Bug 1240247

Summary: To document the SELinux context permission for /var/run/ctdb and ctdb_wrapper in case of deletion of the existing directory.
Product: [Red Hat Storage] Red Hat Gluster Storage Reporter: surabhi <sbhaloth>
Component: DocumentationAssignee: Bhavana <bmohanra>
Status: CLOSED NOTABUG QA Contact: storage-qa-internal <storage-qa-internal>
Severity: unspecified Docs Contact:
Priority: unspecified    
Version: rhgs-3.1CC: asriram, madam, nlevinki, rhs-bugs, storage-doc
Target Milestone: ---   
Target Release: RHGS 3.1.0   
Hardware: Unspecified   
OS: Unspecified   
Whiteboard:
Fixed In Version: Doc Type: Bug Fix
Doc Text:
Story Points: ---
Clone Of: Environment:
Last Closed: 2015-07-09 09:03:23 UTC Type: Bug
Regression: --- Mount Type: ---
Documentation: --- CRM:
Verified Versions: Category: ---
oVirt Team: --- RHEL 7.3 requirements from Atomic Host:
Cloudforms Team: --- Target Upstream Version:
Embargoed:

Description surabhi 2015-07-06 10:54:42 UTC 
Document URL: 

Need to document the SELinux permission context to be set on ctdb_wrapper:

ctdbd_wrapper is a wrapper around ctdbd which sets a few command line options for ctdbd and also creates /var/run/ctdb if it does not exist. ctdbd_wrapper is the recommended and supported way of starting ctdbd.
The setting is required for ctdbd_wrapper.

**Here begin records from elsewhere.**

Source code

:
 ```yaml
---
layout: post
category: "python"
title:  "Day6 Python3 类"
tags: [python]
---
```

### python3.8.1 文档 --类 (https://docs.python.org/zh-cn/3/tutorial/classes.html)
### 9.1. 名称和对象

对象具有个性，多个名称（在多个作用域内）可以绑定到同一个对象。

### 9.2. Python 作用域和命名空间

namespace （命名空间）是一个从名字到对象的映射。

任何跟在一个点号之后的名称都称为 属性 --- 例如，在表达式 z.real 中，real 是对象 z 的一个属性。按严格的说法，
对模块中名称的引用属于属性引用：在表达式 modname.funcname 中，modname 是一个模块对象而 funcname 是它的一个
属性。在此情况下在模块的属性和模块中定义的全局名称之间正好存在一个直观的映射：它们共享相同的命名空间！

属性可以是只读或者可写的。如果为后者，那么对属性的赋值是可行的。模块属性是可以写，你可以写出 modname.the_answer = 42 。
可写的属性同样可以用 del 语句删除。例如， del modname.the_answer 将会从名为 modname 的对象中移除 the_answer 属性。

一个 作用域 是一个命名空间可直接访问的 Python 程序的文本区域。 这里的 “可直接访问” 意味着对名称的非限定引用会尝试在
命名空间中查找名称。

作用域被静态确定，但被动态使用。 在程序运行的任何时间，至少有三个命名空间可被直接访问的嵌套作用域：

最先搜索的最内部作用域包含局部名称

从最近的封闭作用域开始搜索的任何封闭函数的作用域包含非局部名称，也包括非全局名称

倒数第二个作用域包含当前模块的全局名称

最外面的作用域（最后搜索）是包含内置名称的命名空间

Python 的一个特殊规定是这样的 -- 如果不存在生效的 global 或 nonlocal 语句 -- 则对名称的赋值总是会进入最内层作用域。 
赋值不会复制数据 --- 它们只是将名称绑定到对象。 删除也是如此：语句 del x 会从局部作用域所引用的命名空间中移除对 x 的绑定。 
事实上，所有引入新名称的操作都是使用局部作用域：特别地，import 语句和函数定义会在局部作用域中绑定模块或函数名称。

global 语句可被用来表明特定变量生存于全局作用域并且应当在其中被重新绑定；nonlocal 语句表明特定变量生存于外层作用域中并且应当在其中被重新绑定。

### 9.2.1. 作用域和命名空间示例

Commands to be added in ctdb spec file in post install:
#semanage fcontext -a -t ctdbd_exec_t /usr/sbin/ctdbd_wrapper 
#restorecon -R -v /usr/sbin/ctdbd_wrapper 
"/usr/sbin/" should be replaced accordingly.

Fix will be available in the ctdb package .
If the directory /var/run/ctdb will be deleted then following commands has to be executed:

#semanage fcontext -a -t ctdbd_exec_t /usr/sbin/ctdbd_wrapper 
#restorecon -R -v /usr/sbin/ctdbd_wrapper


#semanage fcontext -a -t ctdbd_t /var/run/ctdb
#restorecon -R -v /var/run/ctdb

Section Number and Name: 

Describe the issue: 

Suggestions for improvement: 

Additional information:
Comment 2 Michael Adam 2015-07-09 08:44:15 UTC 
With the latest updates to the CTDB rpm (see bug #1235613), is this necessary any more? ctdbd_wrapper gets the context by that RPM now.

/var/run/ctdb has the desired context from the policy already as it seems.
So what remains to be documented, if I got everything right, is to run restorecon on /var/run/ctdb, if the directory has been recreated manually.
Comment 3 Michael Adam 2015-07-09 09:03:23 UTC 
(In reply to Michael Adam from comment #2)
> With the latest updates to the CTDB rpm (see bug #1235613), is this
> necessary any more? ctdbd_wrapper gets the context by that RPM now.
> 
> /var/run/ctdb has the desired context from the policy already as it seems.
> So what remains to be documented, if I got everything right, is to run
> restorecon on /var/run/ctdb, if the directory has been recreated manually.

Ok, update: After discussing with Surabhi, we agree that we can't document all steps to be taken in case human intervention messes something up. I.e. we don't need to document anything, since the package now works as desired.